- Exercise prompt:
Compute how many lines in the data below hold the word "management", then report that number with nothing else.

- Task data:
-.-.-

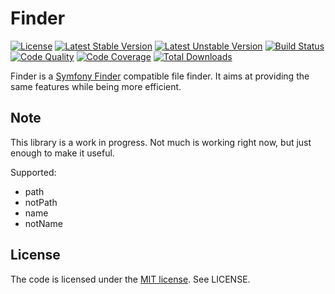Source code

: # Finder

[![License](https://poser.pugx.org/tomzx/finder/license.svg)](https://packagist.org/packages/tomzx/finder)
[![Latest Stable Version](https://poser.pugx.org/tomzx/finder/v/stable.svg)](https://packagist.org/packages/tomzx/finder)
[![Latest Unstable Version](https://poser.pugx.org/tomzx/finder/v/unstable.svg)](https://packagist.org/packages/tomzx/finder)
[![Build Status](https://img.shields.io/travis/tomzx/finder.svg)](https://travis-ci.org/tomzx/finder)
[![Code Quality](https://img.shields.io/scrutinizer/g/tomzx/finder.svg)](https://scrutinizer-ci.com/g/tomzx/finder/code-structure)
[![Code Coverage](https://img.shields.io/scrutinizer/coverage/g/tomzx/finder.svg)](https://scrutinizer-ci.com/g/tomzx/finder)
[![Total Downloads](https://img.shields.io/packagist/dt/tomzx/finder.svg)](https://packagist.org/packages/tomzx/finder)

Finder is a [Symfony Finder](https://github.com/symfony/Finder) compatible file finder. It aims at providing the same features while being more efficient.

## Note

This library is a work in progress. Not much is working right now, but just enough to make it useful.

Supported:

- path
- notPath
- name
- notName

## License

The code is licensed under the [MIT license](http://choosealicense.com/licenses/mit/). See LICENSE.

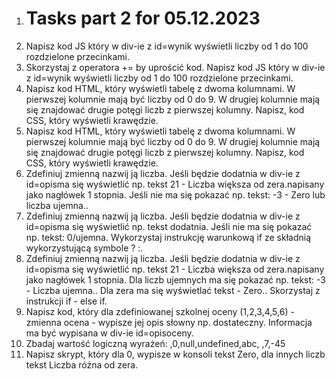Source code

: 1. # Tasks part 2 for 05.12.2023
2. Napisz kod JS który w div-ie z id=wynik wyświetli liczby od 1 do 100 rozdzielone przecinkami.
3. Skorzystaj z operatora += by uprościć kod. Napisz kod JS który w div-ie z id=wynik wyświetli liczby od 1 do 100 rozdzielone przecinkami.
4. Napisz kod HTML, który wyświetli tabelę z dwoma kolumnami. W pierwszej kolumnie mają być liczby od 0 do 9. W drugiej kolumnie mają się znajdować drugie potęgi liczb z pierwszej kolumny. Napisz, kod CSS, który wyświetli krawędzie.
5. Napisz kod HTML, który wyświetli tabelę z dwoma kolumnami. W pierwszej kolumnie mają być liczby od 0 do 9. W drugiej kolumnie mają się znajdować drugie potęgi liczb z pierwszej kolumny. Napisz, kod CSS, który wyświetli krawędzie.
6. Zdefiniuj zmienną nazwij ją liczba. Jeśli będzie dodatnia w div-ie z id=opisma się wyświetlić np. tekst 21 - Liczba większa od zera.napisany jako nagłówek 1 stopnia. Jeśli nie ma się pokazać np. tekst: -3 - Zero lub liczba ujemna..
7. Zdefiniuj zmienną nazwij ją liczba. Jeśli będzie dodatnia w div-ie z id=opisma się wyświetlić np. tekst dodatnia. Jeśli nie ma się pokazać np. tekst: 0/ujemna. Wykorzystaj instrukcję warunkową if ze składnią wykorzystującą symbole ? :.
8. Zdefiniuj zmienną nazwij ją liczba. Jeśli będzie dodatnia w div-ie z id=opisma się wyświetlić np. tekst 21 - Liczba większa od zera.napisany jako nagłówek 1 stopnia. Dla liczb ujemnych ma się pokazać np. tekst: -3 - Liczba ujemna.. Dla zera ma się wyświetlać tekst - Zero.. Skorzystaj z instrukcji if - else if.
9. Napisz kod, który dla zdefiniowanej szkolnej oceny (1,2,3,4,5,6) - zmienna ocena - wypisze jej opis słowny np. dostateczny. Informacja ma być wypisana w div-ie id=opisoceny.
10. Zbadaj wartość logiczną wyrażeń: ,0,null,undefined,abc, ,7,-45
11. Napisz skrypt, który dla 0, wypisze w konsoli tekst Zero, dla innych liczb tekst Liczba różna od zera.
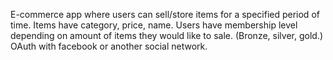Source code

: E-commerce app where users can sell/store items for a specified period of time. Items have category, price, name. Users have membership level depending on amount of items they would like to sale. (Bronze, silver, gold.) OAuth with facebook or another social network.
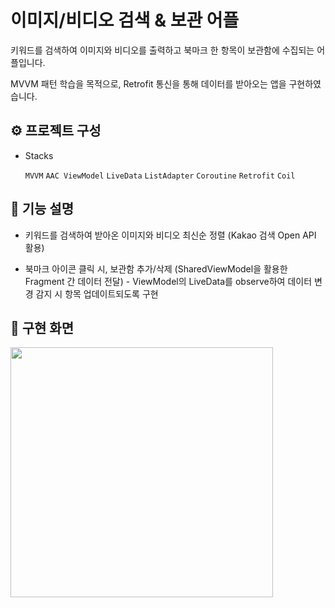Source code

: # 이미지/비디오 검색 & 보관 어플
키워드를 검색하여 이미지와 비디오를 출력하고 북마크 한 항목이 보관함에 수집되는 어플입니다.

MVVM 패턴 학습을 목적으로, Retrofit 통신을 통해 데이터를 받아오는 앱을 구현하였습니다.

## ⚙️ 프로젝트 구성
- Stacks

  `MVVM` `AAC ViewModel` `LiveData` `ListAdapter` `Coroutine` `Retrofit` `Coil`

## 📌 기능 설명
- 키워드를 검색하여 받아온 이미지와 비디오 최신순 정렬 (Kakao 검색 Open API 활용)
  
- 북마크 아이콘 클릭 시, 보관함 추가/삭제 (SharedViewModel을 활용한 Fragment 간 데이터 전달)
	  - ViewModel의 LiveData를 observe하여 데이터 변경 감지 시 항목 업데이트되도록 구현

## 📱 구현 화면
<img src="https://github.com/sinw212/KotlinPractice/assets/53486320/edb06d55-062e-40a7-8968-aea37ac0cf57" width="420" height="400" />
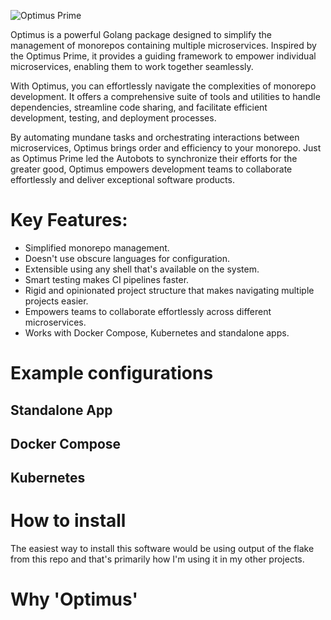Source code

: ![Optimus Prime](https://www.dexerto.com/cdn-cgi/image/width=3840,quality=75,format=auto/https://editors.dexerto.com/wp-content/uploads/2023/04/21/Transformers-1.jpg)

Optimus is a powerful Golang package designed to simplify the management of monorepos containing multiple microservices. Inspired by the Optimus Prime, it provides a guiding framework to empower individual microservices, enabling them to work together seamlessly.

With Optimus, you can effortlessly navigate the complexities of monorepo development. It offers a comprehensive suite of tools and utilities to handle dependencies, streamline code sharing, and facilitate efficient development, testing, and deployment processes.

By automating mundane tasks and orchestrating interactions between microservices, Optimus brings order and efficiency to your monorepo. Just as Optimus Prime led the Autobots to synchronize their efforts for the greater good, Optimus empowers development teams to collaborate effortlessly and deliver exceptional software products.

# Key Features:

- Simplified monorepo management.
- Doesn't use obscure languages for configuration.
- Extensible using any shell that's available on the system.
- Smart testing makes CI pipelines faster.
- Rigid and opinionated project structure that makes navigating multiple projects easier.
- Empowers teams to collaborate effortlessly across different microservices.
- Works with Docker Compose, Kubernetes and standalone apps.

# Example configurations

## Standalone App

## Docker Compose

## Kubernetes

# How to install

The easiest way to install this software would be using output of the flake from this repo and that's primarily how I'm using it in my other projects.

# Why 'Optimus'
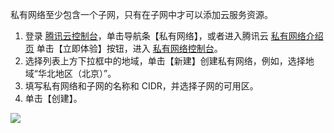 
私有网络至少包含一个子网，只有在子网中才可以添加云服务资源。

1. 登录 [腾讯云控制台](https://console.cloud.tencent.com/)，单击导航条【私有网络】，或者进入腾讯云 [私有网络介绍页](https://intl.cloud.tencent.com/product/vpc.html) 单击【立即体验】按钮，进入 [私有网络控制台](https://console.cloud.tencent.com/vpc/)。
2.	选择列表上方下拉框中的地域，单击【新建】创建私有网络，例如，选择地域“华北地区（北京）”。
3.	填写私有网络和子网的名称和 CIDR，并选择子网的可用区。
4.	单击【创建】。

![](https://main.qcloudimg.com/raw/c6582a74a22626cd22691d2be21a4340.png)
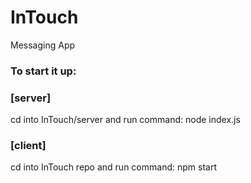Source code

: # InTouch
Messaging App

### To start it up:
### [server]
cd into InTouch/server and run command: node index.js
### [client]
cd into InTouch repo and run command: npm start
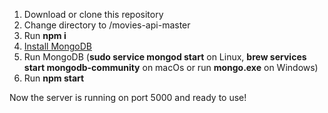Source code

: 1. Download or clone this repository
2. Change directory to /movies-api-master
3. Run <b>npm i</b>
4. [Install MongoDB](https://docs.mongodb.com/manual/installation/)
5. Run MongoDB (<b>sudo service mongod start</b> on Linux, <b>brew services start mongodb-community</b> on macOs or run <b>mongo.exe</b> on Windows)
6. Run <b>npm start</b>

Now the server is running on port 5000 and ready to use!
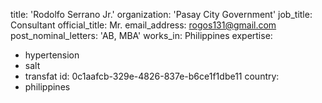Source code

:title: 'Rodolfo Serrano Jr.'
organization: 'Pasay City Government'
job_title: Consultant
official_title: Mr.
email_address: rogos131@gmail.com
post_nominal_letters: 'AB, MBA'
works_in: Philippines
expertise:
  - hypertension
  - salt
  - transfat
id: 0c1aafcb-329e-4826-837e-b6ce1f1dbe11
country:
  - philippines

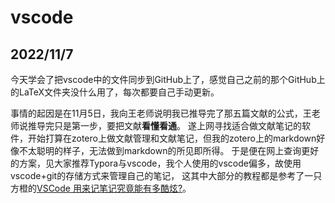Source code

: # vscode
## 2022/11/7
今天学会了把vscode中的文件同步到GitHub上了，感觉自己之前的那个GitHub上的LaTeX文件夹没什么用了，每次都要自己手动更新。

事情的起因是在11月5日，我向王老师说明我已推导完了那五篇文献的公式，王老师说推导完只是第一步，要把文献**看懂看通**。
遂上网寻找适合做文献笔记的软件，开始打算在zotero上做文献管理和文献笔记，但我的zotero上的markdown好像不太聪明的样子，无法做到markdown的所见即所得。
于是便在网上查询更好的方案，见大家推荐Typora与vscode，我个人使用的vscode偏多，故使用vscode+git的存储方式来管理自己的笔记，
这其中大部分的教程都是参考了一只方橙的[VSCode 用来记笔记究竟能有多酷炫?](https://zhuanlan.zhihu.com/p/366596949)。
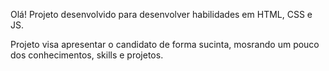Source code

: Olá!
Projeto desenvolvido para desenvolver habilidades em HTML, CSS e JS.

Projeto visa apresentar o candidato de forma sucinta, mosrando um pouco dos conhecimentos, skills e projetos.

-.-.-

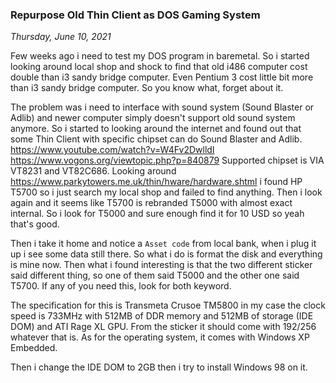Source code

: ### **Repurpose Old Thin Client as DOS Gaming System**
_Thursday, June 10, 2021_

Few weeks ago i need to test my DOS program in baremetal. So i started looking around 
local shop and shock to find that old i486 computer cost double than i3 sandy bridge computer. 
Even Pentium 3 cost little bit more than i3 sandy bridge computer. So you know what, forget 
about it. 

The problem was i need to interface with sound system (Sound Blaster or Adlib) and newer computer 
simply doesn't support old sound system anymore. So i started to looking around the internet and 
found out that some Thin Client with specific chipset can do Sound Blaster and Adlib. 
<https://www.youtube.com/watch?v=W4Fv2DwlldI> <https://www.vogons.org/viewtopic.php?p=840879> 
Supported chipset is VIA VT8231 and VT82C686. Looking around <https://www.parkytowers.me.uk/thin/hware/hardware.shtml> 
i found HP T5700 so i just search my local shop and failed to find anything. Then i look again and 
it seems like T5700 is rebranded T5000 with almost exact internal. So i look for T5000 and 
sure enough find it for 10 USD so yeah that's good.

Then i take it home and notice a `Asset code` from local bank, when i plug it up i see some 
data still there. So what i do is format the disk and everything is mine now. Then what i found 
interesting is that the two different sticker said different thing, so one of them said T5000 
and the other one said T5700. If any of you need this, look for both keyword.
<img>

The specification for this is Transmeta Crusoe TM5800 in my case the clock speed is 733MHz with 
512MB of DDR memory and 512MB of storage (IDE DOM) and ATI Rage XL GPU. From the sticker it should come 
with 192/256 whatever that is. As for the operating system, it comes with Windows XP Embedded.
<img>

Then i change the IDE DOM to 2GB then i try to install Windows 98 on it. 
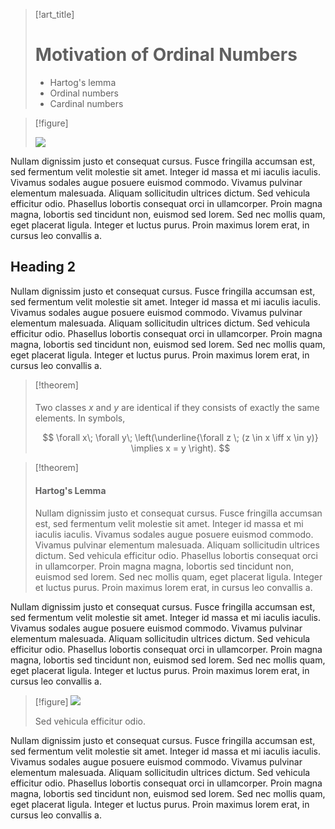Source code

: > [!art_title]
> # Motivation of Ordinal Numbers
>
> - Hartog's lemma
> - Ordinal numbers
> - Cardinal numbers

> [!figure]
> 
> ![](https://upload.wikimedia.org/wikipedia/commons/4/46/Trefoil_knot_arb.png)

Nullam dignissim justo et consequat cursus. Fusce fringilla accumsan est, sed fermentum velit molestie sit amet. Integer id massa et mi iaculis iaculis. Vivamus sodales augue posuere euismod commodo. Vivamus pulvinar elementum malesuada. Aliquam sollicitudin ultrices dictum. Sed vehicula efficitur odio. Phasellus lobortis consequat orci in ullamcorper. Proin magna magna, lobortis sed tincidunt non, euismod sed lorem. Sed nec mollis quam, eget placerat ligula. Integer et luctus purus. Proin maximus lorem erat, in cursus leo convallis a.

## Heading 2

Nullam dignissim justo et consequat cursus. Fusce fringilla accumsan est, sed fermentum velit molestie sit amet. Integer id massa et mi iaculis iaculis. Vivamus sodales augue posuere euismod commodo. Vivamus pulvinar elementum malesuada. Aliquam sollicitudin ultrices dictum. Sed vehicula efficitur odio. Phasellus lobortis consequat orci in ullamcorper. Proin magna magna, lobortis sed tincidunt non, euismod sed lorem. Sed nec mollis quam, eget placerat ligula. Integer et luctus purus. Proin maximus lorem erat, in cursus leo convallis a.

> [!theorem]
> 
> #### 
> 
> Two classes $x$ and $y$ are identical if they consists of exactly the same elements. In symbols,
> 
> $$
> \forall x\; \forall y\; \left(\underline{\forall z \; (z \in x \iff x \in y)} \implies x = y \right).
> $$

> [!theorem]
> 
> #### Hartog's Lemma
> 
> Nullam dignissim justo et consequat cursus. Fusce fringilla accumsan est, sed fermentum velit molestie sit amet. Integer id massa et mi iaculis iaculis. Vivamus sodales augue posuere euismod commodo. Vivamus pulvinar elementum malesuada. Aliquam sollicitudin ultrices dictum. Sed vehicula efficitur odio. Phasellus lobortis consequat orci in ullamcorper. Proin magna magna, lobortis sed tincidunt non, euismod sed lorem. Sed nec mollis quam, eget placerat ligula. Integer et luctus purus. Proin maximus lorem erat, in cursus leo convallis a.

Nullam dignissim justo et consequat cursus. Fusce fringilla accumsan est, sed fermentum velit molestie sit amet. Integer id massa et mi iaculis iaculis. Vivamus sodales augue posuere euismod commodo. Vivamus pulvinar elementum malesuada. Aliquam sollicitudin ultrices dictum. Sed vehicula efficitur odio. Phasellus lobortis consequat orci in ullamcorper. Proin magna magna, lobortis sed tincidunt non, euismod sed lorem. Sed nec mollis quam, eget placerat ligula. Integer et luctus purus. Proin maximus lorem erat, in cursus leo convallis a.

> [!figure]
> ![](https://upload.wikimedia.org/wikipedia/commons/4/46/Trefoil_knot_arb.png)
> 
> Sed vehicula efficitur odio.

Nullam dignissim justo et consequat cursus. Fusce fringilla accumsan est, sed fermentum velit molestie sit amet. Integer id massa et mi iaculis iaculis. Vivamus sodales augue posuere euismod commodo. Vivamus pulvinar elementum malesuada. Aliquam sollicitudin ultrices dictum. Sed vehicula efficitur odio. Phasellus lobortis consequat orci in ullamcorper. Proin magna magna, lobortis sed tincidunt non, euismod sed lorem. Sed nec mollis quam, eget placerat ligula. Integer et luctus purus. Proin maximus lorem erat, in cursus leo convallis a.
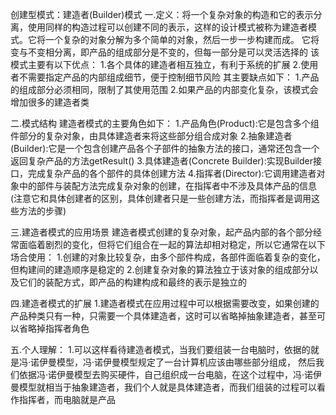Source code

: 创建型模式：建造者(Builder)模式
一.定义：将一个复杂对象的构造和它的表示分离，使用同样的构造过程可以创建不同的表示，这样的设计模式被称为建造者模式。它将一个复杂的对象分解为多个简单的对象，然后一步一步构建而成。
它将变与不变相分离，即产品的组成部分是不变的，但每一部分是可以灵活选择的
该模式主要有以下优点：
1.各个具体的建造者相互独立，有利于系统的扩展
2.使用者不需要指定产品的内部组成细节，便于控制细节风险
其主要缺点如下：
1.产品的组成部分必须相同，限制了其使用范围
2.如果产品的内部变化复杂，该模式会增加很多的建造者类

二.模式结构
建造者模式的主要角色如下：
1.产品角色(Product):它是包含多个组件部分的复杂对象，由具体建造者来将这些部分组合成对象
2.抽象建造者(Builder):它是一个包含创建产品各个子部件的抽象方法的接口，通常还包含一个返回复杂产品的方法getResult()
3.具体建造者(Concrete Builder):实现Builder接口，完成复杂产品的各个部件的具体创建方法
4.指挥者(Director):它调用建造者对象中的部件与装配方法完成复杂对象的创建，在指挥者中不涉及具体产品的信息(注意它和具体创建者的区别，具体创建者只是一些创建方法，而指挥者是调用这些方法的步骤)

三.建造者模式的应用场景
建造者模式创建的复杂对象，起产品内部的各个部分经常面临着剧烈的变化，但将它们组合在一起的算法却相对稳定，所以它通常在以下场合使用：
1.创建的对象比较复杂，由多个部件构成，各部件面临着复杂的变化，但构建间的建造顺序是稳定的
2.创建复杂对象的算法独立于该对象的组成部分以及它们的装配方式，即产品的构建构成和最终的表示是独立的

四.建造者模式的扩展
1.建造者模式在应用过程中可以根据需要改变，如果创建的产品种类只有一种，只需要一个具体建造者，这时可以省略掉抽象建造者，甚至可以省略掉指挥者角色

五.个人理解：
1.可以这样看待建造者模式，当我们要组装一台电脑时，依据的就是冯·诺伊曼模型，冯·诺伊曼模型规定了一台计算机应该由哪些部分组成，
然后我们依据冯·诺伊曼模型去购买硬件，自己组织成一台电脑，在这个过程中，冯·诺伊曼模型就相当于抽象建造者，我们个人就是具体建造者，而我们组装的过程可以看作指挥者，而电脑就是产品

-.-.-

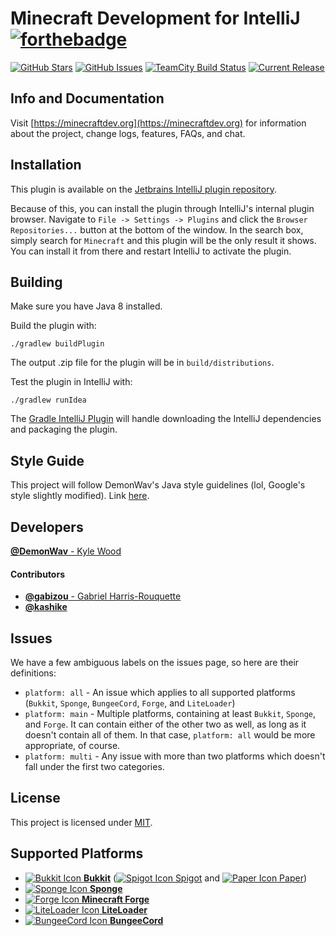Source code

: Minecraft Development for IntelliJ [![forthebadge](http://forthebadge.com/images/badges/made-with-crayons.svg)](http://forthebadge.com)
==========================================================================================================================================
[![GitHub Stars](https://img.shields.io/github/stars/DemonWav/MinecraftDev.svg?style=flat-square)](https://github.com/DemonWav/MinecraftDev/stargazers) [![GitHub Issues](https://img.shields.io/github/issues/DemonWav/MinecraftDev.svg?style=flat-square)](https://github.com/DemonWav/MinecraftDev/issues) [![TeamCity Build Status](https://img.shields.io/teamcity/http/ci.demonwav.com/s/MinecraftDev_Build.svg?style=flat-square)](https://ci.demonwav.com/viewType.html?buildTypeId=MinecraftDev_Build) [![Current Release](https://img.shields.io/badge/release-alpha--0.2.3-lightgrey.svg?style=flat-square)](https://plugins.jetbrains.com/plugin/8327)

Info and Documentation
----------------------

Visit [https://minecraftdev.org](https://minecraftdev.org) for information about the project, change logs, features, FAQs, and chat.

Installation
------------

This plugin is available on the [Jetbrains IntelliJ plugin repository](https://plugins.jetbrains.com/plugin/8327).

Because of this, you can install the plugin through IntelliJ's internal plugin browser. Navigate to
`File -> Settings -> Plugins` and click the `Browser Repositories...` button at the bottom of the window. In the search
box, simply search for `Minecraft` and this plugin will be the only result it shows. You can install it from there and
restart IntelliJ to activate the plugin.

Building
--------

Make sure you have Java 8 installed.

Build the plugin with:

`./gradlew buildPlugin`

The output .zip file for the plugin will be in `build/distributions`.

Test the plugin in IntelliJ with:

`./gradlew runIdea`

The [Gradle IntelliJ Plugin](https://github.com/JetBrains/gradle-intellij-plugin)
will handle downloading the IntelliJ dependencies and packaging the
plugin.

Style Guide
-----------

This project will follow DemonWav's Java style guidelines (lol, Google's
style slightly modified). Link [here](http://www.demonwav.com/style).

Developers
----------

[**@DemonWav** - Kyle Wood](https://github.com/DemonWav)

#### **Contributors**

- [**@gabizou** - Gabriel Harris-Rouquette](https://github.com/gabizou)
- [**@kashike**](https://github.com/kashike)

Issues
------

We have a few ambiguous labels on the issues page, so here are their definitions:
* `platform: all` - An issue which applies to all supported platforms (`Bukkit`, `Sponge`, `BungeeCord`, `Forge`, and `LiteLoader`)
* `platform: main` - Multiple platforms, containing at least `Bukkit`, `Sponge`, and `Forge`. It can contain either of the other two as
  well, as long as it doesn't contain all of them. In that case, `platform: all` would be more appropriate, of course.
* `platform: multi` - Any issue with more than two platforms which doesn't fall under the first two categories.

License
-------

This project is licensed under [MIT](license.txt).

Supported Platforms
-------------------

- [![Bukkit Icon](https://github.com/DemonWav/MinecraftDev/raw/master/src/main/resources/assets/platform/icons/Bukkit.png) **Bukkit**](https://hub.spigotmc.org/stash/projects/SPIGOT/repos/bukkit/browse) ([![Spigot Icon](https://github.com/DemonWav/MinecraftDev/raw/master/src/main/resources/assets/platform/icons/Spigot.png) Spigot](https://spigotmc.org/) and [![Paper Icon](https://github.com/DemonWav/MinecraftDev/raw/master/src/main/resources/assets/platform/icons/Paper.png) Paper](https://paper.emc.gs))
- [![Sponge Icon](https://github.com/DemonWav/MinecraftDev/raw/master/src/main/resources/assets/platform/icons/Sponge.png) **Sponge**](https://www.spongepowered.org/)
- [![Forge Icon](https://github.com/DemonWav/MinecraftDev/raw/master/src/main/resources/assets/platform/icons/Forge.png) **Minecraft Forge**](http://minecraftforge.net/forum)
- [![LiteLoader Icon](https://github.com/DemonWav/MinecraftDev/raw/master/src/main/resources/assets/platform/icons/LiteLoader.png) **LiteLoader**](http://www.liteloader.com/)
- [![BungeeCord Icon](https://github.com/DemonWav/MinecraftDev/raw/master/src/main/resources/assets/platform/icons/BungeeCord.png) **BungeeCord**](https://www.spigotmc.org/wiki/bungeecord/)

-.-.-

- Answer to this exercise:
2